おそらく日本人でディズニーランドを知らない人はいないでしょうが、ディズニーといえば世界でも数少ない超優良企業の一つ。顧客満足度は世界一と言われ、パークを訪れるほとんどのお客さんはリピータ。例えば日本のディズニーリゾートであれば、その 97% は国内からの来園者で、その 70%は大人、来場者総数はオープン以来で約 3 億人、つまり国民一人あたり 3 回行っている計算になるんだとか。
なぜディズニーランドがこれほどまでのリピータを獲得しているのか? もちろんそれはひと言で言えるものじゃないでしょうけど、ディズニーランドにまつわる逸話で、こんな面白い話を読んだことがあります。
- パークに流れている音楽は、朝はウキウキするような曲で、夕方には少ししっとりした曲になる。
- 一見ただ金色に塗られているようなメリーゴーランドには、本物の 23 金の金箔が使われている。
- ショーに使われてる昔の衣装は、すべて当時の生地や製法に則って作られている。だからミシンも一切使わず、すべて手縫い。
1 つ目はともかく、3 つ目ともなると、おそらくゲスト(お客さん)が気付くことなどまずあり得ないし、なにもそこまでこだわらなくてもいいんじゃないか、と思えるかもしれません。コスト効率を考えたら、確かに行き過ぎた細部へのこだわりと言えるかもしれません。けれどもここで重要なのは、
ゲストが気付かなくてもキャスト(従業員)は知っている、ということ。そういう「徹底的にこだわる」という文化がキャストの間にきちんと根付いているということが、決して妥協しない、満足度の高いパークを作り上げていくんだそうです。
先日の TV 版 AIR の第 11 話のスタッフインタビューに、
こんな記事 がアップされていました。(BS-i の
ホームページ より転載)
スケジュール的にはかなり厳しい話数だったんですがスタッフはやれるだけやってくれました。
特にラストの夕景シーンでは4〜5段階ほどで暮れていく様子を演出のワガママで背景、色指定の担当者に表現していただきました。
このような作業は普通のシリーズではありえません。労力に見合う効果が期待できないからです。
結果、色指定さんは「わかんねェ〜」と泣いていましたがAIRという作品はそれをやらせてしまうだけの力を持っているんですね。(第11話 演出担当:三好一郎氏)
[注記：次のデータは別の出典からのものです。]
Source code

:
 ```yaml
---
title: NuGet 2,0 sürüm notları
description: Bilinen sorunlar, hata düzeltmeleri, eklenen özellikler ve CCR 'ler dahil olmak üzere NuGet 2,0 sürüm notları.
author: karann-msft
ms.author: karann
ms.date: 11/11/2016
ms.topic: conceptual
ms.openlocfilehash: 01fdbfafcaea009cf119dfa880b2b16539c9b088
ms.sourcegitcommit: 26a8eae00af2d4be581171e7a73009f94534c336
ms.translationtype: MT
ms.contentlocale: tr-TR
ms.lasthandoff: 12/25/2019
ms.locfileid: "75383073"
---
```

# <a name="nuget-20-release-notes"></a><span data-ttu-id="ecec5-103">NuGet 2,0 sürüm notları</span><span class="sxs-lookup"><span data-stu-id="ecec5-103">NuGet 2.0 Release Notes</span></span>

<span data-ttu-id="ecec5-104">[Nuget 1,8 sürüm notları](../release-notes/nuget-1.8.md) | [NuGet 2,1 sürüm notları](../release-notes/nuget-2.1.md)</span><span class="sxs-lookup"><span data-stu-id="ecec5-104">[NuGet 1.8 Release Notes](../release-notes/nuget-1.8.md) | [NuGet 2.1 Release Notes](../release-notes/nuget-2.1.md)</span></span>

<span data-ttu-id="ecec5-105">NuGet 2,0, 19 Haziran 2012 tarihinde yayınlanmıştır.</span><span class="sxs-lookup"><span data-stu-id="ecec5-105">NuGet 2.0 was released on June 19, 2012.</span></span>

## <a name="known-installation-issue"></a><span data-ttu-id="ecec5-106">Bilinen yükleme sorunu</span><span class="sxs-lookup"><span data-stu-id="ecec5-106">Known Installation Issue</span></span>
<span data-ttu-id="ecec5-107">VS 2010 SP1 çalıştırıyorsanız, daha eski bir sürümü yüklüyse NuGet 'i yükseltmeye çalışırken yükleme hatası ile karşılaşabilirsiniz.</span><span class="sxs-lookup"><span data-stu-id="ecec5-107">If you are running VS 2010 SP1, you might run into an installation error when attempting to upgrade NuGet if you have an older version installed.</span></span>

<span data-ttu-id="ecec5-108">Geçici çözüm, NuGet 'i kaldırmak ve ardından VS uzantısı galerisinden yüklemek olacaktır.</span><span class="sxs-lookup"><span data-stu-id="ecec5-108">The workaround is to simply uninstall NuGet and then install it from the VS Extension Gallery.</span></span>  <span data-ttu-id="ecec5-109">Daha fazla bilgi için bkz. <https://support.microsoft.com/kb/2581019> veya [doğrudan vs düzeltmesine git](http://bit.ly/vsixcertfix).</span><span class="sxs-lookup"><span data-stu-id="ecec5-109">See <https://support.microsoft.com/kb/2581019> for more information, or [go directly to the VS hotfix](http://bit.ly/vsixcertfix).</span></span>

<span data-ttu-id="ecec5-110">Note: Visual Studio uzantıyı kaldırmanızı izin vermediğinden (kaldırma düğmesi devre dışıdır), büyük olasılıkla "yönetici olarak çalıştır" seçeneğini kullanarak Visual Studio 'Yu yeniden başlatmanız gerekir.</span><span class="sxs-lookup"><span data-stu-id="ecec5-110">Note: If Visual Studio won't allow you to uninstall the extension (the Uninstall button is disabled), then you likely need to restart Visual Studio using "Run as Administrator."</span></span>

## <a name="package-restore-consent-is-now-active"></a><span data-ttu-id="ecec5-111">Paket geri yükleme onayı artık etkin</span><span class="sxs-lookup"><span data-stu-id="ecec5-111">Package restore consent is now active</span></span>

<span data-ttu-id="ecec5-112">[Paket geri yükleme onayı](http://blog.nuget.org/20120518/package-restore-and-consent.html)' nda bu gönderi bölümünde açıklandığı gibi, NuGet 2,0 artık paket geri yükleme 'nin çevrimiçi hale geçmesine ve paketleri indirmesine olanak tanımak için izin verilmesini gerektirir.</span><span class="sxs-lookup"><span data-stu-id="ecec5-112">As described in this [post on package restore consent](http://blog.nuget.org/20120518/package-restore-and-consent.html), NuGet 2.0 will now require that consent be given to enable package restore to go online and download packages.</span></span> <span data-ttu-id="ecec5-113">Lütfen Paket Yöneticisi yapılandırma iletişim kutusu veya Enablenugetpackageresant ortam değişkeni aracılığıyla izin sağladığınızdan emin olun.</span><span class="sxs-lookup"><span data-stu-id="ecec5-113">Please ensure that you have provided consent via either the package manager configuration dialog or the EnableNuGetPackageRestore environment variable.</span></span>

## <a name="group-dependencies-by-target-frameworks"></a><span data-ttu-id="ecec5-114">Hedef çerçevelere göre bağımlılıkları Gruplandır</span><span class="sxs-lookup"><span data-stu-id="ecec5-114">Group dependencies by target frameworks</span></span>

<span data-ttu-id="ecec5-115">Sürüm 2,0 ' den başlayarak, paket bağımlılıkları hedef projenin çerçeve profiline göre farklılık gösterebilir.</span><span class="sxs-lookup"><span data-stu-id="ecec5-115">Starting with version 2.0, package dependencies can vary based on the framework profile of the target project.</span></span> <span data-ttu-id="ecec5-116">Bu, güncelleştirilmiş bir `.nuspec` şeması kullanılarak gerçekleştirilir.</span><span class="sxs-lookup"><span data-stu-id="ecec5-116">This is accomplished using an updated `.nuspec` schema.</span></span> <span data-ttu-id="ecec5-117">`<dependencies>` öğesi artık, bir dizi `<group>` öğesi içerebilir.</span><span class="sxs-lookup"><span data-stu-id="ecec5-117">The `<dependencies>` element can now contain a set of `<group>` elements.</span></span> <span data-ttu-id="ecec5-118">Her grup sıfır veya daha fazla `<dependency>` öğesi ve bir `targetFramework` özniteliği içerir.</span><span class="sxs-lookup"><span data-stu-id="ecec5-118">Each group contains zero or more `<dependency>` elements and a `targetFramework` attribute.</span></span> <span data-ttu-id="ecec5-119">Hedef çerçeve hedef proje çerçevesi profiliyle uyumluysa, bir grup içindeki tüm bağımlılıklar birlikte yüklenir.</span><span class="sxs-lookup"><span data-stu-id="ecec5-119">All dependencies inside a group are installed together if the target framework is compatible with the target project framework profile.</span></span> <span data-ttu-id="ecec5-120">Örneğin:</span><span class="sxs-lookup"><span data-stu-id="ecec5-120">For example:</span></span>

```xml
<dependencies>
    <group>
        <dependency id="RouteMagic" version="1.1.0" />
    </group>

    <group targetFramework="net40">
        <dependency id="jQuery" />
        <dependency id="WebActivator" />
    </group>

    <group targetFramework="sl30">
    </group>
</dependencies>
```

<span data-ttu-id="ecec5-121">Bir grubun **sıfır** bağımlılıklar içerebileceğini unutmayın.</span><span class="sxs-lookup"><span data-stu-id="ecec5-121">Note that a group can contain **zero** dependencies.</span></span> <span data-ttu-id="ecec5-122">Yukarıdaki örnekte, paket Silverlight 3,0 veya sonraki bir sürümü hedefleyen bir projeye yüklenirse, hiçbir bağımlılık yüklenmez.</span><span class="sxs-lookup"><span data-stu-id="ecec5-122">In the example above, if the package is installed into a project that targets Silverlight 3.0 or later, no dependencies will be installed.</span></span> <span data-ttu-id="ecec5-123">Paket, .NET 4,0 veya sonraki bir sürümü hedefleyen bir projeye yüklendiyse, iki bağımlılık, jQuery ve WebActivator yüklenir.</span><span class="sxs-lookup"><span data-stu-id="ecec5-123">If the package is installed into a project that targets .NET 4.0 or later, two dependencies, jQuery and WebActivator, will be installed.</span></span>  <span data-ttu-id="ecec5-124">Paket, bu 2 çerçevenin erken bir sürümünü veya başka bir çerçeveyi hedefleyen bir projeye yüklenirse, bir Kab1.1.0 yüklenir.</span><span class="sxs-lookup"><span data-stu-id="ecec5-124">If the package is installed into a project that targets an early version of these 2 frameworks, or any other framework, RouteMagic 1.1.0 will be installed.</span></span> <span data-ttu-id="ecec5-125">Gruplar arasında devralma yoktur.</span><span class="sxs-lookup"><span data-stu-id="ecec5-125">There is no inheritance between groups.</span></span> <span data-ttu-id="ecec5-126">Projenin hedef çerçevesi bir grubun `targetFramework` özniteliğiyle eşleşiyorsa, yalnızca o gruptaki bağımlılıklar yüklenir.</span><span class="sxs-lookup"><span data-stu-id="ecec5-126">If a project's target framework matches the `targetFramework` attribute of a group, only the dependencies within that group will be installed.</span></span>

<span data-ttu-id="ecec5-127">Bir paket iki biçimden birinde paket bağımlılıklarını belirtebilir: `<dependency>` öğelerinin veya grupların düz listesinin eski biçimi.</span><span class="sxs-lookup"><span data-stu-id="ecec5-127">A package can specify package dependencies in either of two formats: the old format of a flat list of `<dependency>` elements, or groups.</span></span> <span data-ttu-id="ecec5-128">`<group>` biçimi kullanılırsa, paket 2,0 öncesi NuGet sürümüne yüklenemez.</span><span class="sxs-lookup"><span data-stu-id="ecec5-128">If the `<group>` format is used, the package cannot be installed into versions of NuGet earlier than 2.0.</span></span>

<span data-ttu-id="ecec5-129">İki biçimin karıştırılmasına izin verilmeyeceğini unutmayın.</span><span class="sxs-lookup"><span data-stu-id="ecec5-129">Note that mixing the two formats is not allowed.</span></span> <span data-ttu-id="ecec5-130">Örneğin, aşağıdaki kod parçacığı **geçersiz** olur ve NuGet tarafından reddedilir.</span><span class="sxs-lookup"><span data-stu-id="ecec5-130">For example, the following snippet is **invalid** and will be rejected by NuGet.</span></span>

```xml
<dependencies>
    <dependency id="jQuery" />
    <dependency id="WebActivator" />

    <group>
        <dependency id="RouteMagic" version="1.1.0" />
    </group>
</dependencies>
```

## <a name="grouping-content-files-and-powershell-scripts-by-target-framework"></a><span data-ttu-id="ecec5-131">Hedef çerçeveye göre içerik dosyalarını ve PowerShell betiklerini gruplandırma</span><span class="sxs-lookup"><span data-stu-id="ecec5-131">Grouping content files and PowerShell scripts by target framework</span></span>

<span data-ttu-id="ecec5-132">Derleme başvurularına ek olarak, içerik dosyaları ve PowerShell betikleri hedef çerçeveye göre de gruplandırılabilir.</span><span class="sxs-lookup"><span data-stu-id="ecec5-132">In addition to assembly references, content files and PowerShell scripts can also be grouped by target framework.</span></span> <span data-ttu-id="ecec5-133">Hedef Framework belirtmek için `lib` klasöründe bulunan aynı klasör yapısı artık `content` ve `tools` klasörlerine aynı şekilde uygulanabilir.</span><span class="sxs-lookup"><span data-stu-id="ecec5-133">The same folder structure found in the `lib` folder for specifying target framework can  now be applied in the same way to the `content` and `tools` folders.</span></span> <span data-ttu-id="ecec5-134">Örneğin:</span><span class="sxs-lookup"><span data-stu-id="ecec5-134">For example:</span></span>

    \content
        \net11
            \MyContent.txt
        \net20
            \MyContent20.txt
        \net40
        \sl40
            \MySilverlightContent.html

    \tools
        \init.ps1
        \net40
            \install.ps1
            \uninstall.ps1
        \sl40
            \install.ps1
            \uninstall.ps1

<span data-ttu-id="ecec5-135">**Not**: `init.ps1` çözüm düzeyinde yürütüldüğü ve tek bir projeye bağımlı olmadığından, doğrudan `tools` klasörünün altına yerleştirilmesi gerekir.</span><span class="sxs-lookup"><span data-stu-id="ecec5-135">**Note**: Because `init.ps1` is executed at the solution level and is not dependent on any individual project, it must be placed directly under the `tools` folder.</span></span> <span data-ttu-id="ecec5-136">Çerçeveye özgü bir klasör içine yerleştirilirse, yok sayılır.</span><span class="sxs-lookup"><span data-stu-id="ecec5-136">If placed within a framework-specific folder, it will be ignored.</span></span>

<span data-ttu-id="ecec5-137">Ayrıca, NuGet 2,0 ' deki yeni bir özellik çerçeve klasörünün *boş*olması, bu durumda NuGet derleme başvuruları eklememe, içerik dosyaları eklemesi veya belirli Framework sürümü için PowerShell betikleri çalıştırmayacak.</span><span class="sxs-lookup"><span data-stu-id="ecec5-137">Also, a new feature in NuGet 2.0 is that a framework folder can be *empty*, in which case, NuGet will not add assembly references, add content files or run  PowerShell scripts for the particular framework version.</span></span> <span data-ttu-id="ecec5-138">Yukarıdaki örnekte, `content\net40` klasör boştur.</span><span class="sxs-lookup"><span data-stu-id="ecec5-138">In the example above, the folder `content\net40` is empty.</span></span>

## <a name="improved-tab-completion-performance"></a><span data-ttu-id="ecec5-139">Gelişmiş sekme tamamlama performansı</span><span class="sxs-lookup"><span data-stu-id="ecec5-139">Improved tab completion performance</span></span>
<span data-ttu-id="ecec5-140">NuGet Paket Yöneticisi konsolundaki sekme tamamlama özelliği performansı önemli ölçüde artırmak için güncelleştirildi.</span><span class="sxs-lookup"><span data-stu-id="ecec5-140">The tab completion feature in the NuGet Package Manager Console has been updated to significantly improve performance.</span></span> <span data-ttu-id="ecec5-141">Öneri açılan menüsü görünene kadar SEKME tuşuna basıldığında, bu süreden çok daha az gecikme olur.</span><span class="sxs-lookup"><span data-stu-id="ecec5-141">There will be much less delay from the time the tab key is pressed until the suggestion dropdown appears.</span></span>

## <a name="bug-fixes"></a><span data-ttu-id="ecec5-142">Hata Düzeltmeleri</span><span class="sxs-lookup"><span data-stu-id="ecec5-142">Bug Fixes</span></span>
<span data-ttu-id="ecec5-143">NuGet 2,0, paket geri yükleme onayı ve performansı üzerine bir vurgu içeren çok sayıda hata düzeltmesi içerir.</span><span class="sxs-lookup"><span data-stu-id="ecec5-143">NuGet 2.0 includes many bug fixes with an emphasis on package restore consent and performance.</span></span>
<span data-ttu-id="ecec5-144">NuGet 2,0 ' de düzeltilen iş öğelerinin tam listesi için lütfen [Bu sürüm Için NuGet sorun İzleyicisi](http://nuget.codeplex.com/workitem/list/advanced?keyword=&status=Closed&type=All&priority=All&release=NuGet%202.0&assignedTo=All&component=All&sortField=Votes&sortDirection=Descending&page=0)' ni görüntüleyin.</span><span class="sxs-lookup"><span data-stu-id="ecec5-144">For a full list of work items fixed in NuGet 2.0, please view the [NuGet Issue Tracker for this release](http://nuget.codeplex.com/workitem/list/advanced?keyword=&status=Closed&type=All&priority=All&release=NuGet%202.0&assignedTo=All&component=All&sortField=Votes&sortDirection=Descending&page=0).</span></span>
このインタビュー記事って、TV 版 AIR がなぜ神なのか、という理由の一端を端的に言い表している気がするんですよ。細部への徹底的な作り込み、こだわりの重要性を理解していて、それを本当に実践している。それが TV 版 AIR をこれだけのクォリティに仕立て上げている源泉の一つになっていると思うんですよね。
AIR の作り込みの細かさは、本当に様々なサイトに書かれていますけれども、それでもなお見るたびに新しい発見がある。それだけのリピート観賞に耐え得るだけの素材であることも凄いことですが、しかし最も重要なことは、
我々が気付いている点だけですらこんなにもある、ということではないでしょうか? 我々が気付いていない点まで含めたら、いったいどれほどの作り込みをしているのか……本当に見当がつかない、というのが正直なところです。
しかし、プロフェッショナルとしてモノ作りに「こだわる」というのはそういうことだろうと思うし、なによりそれを実際に、アニメ作品でこれだけのレベルでやってのけて見せたこの TV 版 AIR。京都アニメーションのスタッフ陣は、やはり「神」と言われてしかるべきじゃないでしょうか?
脚本や演出、コンテ、作画といった目立つところだけでなく、音響や背景、特殊効果など、その制作スタッフすべての人にエールを送りたい、そういうプロフェッショナルな空気が感じられる作品はそうそうありません。しかし TV 版 AIR はそれに見合うだけの内容を持った作品じゃないか、そんなふうに思えます。